(TASK TO CARRY OUT) Scan the records for the word "textwidth". Copy each line that includes it.
DATASET RECORDS: Begin
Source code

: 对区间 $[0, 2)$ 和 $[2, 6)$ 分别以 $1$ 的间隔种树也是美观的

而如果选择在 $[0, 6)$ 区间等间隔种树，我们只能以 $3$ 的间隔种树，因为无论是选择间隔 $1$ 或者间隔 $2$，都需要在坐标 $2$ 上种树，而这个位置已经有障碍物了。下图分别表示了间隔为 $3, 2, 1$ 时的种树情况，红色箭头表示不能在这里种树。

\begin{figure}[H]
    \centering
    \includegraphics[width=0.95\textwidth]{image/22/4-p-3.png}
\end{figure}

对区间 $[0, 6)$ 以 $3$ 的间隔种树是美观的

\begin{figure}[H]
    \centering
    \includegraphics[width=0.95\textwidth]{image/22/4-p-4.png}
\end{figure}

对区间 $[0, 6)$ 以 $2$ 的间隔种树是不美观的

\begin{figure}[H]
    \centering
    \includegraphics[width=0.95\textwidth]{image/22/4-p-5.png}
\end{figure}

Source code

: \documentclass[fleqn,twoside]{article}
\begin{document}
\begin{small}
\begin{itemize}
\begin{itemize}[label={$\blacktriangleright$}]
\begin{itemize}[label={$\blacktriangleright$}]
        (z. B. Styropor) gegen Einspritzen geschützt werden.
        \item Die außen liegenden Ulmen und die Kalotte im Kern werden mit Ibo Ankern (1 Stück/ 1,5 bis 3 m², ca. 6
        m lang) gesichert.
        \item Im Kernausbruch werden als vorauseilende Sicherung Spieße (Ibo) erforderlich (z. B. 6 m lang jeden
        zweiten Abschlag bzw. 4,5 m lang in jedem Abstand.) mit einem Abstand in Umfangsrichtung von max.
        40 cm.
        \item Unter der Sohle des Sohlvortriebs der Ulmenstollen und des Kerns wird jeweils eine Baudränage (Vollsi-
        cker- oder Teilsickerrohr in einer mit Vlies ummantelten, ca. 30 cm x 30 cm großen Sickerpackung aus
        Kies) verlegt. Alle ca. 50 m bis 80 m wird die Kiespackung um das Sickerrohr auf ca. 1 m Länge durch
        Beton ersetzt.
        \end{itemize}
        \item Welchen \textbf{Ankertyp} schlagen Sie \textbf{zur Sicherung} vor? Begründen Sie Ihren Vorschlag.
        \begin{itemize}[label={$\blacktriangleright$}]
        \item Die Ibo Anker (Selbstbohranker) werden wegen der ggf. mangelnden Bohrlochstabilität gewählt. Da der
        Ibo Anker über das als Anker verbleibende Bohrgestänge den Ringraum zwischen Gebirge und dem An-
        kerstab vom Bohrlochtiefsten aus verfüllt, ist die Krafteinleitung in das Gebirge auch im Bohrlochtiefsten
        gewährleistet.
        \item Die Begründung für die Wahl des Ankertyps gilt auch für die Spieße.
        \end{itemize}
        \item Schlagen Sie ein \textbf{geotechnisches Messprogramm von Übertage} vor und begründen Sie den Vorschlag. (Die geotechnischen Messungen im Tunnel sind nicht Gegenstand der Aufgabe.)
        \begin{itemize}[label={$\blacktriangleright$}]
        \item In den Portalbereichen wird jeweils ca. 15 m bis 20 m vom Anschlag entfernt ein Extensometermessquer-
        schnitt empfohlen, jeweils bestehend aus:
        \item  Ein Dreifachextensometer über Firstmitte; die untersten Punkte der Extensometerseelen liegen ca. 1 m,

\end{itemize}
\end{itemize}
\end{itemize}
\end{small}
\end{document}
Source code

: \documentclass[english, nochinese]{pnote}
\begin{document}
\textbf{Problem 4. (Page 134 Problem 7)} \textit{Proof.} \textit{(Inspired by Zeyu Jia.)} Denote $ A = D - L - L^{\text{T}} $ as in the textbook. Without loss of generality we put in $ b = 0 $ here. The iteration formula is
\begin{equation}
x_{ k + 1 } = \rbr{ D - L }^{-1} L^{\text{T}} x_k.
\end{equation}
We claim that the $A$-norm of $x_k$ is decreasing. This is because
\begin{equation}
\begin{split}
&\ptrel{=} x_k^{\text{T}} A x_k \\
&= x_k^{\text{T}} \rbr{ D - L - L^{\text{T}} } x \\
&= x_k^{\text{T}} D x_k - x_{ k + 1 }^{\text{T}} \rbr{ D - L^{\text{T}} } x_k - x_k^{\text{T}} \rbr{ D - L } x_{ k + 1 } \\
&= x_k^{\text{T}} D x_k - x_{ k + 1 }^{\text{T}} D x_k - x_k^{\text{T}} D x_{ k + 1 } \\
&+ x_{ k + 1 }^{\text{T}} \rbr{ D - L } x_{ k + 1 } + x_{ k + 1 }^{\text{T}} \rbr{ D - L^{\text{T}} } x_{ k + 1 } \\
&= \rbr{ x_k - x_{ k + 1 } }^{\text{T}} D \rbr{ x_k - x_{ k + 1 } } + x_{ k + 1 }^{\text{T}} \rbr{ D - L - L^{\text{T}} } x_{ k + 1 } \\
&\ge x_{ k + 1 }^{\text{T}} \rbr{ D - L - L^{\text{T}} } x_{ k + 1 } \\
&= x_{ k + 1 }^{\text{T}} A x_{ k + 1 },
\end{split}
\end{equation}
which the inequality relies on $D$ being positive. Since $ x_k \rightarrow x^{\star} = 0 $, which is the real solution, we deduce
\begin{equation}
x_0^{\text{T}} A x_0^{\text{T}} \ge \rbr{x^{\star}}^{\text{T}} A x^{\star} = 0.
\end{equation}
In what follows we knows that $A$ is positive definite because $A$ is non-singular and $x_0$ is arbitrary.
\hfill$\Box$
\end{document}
DATASET RECORDS: End
(WRITTEN ANSWER)
    \includegraphics[width=0.95\textwidth]{image/22/4-p-3.png}
    \includegraphics[width=0.95\textwidth]{image/22/4-p-4.png}
    \includegraphics[width=0.95\textwidth]{image/22/4-p-5.png}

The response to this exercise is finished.